1-j'ai toujours travaillé avec entourage sur un compte avec un nom de domaine donné.
2- maintenant je suis sur gmail (google apps) avec ce nom de domaine (nickel)
mais quand je cherche une archive de mail il faut que je réouvre mon entourage.

Donc l'idée c'est de balancer mes anciens mail d'entourage sur mon compte gmail (google apps) pour ne vraiment plus avoir à utiliser entourage.

Donc j'ai utilisé ta méthode, j'ai créé un compte imap dans entourage... mais le problème c'est que je ne peux pas balancer un répertoire mais seulement des message vers mon compte imap... du coup, les dates sautent (les boules).

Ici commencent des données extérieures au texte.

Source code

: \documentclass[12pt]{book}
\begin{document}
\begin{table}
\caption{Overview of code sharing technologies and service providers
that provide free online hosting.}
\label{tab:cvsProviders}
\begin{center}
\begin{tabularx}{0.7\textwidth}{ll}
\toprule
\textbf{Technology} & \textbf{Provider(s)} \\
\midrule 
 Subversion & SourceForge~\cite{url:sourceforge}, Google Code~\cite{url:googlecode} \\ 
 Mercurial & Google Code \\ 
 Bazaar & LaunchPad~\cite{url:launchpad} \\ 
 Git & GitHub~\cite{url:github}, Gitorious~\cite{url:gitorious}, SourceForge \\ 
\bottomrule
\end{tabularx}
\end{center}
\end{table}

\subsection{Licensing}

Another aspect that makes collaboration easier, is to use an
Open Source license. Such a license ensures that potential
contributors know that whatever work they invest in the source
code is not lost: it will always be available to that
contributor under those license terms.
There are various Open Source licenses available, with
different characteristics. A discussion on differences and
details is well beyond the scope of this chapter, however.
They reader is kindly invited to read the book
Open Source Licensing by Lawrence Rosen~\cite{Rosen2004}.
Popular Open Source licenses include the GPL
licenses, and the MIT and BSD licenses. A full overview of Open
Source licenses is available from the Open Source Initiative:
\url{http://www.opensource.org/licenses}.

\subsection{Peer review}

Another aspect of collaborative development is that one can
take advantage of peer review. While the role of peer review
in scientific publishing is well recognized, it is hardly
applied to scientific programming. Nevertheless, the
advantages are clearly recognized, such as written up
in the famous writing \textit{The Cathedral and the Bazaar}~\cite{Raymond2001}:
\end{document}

Tu as une idée pour pouvoir balancer un repertoire complet et garder les dates ?
Encore merci.
Guligula.

[/SIZE]


----------



## guligula (5 Février 2009)

NON FAUX !!!
j'ai bien les bonnes dates désolé. (pas dans la liste mais dans le corps du message).

par contre en effet je ne peux balancer que la liste de message et pas de repertoire... si tu as l'astuce suprême, je pends..


----------



## pascalformac (5 Février 2009)

les dates sautent?
bizarre

pas chez moi je viens de tester sur des echantillons
( via Mail)

peut etre est ce une specificité entourage
( ca m'étonnerait pas, microdoux ne fait rien sans mettre ca à sa sauce, histoire de se démarquer sans doute)

edit
aaaah


----------



## pascalformac (5 Février 2009)

bon 
qu'est ce que TU appelles repertoire?


----------



## guligula (5 Février 2009)

ben il s'agit en fait d'un dossier pour être plus précis.
Je classe mes mails dans des dossiers sur mon entourage (voir des sous dossiers)
du type :
perso
- pierre
- paul
- jacques
- - dossier 1
- - dossier 2
- bernard

etc....


----------



## guligula (5 Février 2009)

Pour rien au monde je ne retournerai sur PC mais je crois bien que je vais exporter mes mails sur un outlook Pc et utiliser ça :
http://mail.google.com/mail/help/email_uploader.html


----------



## pascalformac (6 Février 2009)

guligula a dit:


> ben il s'agit en fait d'un dossier pour être plus précis.
> Je classe mes mails dans des dossiers sur mon entourage (voir des sous dossiers)
> .


ok
le rangement -classement

( cela aurait pu etre autre chose  comme répertoire d'adresses)
--
Alors tu devrais lire l'aide gmail ! 
 apparement tu ne l'as pas fait
*cépôbien*:rateau:

brievement
gmail n'a pas de dossier!
il a MIEUX
les labels ( tags )
les labels sont des "sortes de dossiers" mais intelligents 
car tu peux labeliser un message dans 1  2 , 3  20 labels en simultané

exemple tu veux faire un voyage avec ta copine et tu  fais des prérésas et l'agence t'envoie un email de confirmation
tu peux le classer dans " copine"  ET vacances ET voyages ET factures à payer

et bien entendu gmail n'étant pas idiot tu peux construire des règles de classement  ou d'action( filtres)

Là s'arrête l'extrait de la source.